[Opening Input section]
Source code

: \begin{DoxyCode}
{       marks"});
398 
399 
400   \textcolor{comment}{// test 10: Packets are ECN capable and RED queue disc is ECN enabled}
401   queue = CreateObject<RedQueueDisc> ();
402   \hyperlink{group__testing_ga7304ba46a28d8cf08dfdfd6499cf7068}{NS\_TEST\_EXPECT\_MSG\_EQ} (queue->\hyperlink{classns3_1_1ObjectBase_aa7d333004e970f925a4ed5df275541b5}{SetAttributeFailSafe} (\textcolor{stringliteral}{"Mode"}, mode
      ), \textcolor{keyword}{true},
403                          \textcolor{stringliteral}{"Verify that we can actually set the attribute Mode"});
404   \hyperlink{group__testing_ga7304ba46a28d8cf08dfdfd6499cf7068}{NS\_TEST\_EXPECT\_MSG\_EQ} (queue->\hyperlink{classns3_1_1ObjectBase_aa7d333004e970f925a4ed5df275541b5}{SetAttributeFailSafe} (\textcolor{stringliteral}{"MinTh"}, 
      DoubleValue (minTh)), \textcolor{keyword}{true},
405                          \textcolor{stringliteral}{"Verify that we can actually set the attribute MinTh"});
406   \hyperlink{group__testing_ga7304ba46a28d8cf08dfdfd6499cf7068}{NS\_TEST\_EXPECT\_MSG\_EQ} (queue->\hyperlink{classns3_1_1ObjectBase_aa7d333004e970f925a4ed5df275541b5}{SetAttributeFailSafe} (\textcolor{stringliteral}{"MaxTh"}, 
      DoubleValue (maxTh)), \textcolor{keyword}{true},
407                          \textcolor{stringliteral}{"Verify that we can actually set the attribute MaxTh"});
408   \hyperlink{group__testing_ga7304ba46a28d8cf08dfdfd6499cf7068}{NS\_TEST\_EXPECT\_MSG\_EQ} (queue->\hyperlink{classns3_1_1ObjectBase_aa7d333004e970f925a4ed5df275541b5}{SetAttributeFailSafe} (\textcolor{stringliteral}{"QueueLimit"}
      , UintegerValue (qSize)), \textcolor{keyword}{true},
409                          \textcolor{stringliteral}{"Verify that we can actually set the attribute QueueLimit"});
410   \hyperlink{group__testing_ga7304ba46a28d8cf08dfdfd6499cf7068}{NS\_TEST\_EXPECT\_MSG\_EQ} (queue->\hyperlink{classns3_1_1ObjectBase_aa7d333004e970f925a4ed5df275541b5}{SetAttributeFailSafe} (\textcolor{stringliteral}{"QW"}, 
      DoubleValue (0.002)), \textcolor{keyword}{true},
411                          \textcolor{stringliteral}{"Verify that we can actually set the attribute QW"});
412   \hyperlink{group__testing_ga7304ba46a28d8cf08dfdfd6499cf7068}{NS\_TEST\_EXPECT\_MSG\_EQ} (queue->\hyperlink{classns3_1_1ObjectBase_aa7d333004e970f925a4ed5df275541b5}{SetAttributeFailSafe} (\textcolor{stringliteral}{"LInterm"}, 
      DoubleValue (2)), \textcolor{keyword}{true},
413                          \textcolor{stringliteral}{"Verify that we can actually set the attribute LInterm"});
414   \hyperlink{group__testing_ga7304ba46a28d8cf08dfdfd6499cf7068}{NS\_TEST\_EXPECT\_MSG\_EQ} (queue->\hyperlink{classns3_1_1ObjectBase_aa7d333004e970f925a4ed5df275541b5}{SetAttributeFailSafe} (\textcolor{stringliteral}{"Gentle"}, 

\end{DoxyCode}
[Closing Input section]
→ Problem statement:
Which lines of the data include the string "Mode"? Find them and copy each one.

→ Expected output:
402   \hyperlink{group__testing_ga7304ba46a28d8cf08dfdfd6499cf7068}{NS\_TEST\_EXPECT\_MSG\_EQ} (queue->\hyperlink{classns3_1_1ObjectBase_aa7d333004e970f925a4ed5df275541b5}{SetAttributeFailSafe} (\textcolor{stringliteral}{"Mode"}, mode
403                          \textcolor{stringliteral}{"Verify that we can actually set the attribute Mode"});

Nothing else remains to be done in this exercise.